ANMERKUNG FÜR PLESCH: Lass durch das Landwirtschaftsministerium
recherchieren, was wirklich die Internationalen weltweit getan haben
und eventuell in Österreich beabsichtigen.

Die Welsermühle, eine Druckerei, die aus einem Mühlenbetrieb, der noch
immer existiert, sich abgesplittert hat und heute grosse Bedeutung und
Einfluss besitzt, bekam von mir das Staatswappen verliehen. Da ich
nicht genug Zeit hatte, besuchte ich dann nachmittags noch einmal
ein zweites Mal den Betrieb. Ich war sehr überrascht, bereits im
Anschlagkasten der Firma die Fotokopie des Dekretes und des Staats-
wappens zu finden.

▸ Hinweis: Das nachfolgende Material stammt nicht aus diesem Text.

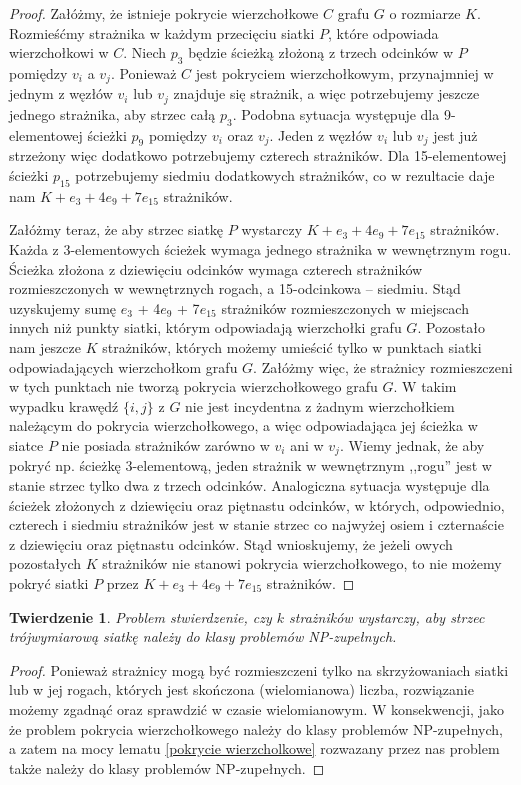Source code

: \documentclass[brudnopis]{xmgr}
\newtheorem{Twierdzenie}{Twierdzenie}
\theoremstyle{definition}
\begin{document}
\begin{proof} 
	Załóżmy, że istnieje pokrycie wierzchołkowe $C$ grafu $G$ o rozmiarze $K$. Rozmieśćmy strażnika w każdym przecięciu siatki $P$, które odpowiada wierzchołkowi w $C$.
	Niech $p_3$ będzie ścieżką złożoną z trzech odcinków w $P$ pomiędzy $v_i$ a $v_j$. Ponieważ $C$ jest pokryciem wierzchołkowym, przynajmniej w jednym z węzłów $v_i$ lub $v_j$ znajduje się strażnik, a więc potrzebujemy jeszcze jednego strażnika, aby strzec całą $p_3$. Podobna sytuacja występuje dla 9-elementowej ścieżki $p_9$ pomiędzy $v_i$ oraz $v_j$. Jeden z węzłów $v_i$ lub $v_j$ jest już strzeżony więc dodatkowo potrzebujemy czterech strażników. Dla 15-elementowej ścieżki $p_{15}$ potrzebujemy siedmiu dodatkowych strażników, co w rezultacie daje nam $K + e_3 + 4e_9 + 7e_{15}$ strażników.

	\indent Załóżmy teraz, że aby strzec siatkę $P$ wystarczy $K + e_3 + 4e_9 + 7e_{15}$ strażników. Każda z 3-elementowych ścieżek wymaga jednego strażnika w wewnętrznym rogu. Ścieżka złożona z dziewięciu odcinków wymaga czterech strażników rozmieszczonych w wewnętrznych rogach, a 15-odcinkowa -- siedmiu. Stąd uzyskujemy sumę $e_3$ + 4$e_9$ + 7$e_{15}$ strażników rozmieszczonych w miejscach innych niż punkty siatki, którym odpowiadają wierzchołki grafu $G$. Pozostało nam jeszcze $K$ strażników, których możemy umieścić tylko w punktach siatki odpowiadających wierzchołkom grafu $G$. Załóżmy więc, że strażnicy rozmieszczeni w tych punktach nie tworzą pokrycia wierzchołkowego grafu $G$. W takim wypadku krawędź $\{i, j\}$ z $G$ nie jest incydentna z żadnym wierzchołkiem należącym do pokrycia wierzchołkowego, a więc odpowiadająca jej ścieżka w siatce $P$ nie posiada strażników zarówno w $v_i$ ani w $v_j$. Wiemy jednak, że aby pokryć np. ścieżkę 3-elementową, jeden strażnik w wewnętrznym ,,rogu'' jest w stanie strzec tylko dwa z trzech odcinków. Analogiczna sytuacja występuje dla ścieżek złożonych z dziewięciu oraz piętnastu odcinków, w których, odpowiednio, czterech i siedmiu strażników jest w stanie strzec co najwyżej osiem i czternaście z dziewięciu oraz piętnastu odcinków. Stąd wnioskujemy, że jeżeli owych pozostałych $K$ strażników nie stanowi pokrycia wierzchołkowego, to nie możemy pokryć siatki $P$ przez $K + e_3 + 4e_9 + 7e_{15}$ strażników. 
\end{proof}

\begin{Twierdzenie} \cite{ntafos}
  Problem stwierdzenie, czy $k$ strażników wystarczy, aby strzec trójwymiarową siatkę należy do klasy problemów NP-zupełnych.
\end{Twierdzenie}
\begin{proof} 
	Ponieważ strażnicy mogą być rozmieszczeni tylko na skrzyżowaniach siatki lub w jej rogach, których jest skończona (wielomianowa) liczba, rozwiązanie możemy zgadnąć oraz sprawdzić w czasie wielomianowym. W konsekwencji, jako że problem pokrycia wierzchołkowego należy do klasy problemów NP-zupełnych, a zatem na mocy lematu \ref{pokrycie wierzcholkowe} rozwazany przez nas problem także należy do klasy problemów NP-zupełnych.
\end{proof}
\end{document}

Der Firmenchef Fritsch meinte, die Belegschaft
soll nur sehen, wie ihr Betrieb und damit sie selbst auch ausge-
zeichnet werden. Auszeichnungen bedeuten noch immer in Österreich doch
sehr viel.

Dies konnte ich auch bei der Überreichung des Ehrenringes der Welser
Messe feststellen. Während ich mich ausgesprochen unwohl fühlte, hatte
ich das Gefühl dass sich die Ehrenringträger, sechs an der Zahl, die
ihn bereits erhielten, aber auch der jetzt auszuzeichnende Landesrat
Trauner, sehr wohl fühlten. Mir war an und für sich die Laudatio vom
Präsidenten der Messe, aber auch die lobenden Worte von Bürgermeister
Spitzer und Landesrat Neuhauser, beide Welser, sehr unangenehm.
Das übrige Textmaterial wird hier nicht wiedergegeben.